Action item: Filter the entries below, keeping only lines with "import".

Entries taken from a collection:
● ● ●

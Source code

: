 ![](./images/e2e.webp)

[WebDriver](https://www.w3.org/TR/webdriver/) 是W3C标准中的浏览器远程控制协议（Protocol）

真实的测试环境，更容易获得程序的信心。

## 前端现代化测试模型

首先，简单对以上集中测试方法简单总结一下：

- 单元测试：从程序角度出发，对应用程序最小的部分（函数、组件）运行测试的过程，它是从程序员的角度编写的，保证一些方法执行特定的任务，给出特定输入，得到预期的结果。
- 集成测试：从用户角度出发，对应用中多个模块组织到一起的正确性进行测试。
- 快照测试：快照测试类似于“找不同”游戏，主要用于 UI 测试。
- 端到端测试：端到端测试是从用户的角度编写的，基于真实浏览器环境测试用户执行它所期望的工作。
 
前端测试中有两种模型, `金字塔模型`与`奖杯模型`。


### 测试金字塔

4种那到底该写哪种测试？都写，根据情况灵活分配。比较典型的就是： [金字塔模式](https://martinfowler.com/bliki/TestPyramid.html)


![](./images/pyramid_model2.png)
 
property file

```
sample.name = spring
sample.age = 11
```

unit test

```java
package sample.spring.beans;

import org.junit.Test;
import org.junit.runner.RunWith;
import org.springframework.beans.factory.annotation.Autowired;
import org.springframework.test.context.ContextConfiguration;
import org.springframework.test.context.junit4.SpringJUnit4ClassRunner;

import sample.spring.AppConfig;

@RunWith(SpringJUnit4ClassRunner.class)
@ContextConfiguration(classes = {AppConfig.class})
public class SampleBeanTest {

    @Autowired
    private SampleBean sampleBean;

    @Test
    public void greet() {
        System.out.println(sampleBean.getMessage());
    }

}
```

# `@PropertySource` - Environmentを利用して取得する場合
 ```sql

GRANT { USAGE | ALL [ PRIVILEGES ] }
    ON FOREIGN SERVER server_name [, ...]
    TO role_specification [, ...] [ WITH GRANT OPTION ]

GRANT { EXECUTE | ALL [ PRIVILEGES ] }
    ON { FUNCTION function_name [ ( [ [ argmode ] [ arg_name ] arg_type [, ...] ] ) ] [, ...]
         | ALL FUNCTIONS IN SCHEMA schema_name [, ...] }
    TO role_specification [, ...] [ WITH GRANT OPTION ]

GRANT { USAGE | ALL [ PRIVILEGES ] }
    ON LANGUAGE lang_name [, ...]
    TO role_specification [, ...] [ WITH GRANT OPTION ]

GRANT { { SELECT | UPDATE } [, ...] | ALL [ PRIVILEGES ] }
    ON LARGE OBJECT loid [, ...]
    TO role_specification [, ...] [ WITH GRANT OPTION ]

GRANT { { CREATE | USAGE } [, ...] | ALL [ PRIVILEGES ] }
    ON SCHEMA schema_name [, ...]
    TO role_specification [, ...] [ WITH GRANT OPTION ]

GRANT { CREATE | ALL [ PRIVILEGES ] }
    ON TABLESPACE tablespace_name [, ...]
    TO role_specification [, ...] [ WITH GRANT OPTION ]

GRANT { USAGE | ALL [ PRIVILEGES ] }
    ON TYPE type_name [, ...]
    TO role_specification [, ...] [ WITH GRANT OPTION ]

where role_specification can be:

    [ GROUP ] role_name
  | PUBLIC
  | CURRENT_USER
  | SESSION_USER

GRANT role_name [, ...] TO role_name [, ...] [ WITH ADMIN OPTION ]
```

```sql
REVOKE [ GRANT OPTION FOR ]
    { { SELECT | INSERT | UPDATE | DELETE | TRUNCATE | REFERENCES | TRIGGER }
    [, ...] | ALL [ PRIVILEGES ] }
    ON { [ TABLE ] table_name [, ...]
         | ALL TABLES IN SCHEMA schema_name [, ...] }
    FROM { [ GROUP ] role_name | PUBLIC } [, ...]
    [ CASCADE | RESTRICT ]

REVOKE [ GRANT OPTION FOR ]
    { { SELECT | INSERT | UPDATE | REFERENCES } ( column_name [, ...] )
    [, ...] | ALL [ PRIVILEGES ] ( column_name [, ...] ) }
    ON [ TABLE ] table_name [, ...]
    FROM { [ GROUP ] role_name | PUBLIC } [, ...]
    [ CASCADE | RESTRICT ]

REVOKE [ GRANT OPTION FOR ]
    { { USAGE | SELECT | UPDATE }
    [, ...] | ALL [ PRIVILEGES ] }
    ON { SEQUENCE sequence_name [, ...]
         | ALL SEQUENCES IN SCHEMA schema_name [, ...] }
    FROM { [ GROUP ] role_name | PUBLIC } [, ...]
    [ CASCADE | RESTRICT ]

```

● ● ●

Exercise output:
import org.junit.Test;
import org.junit.runner.RunWith;
import org.springframework.beans.factory.annotation.Autowired;
import org.springframework.test.context.ContextConfiguration;
import org.springframework.test.context.junit4.SpringJUnit4ClassRunner;
import sample.spring.AppConfig;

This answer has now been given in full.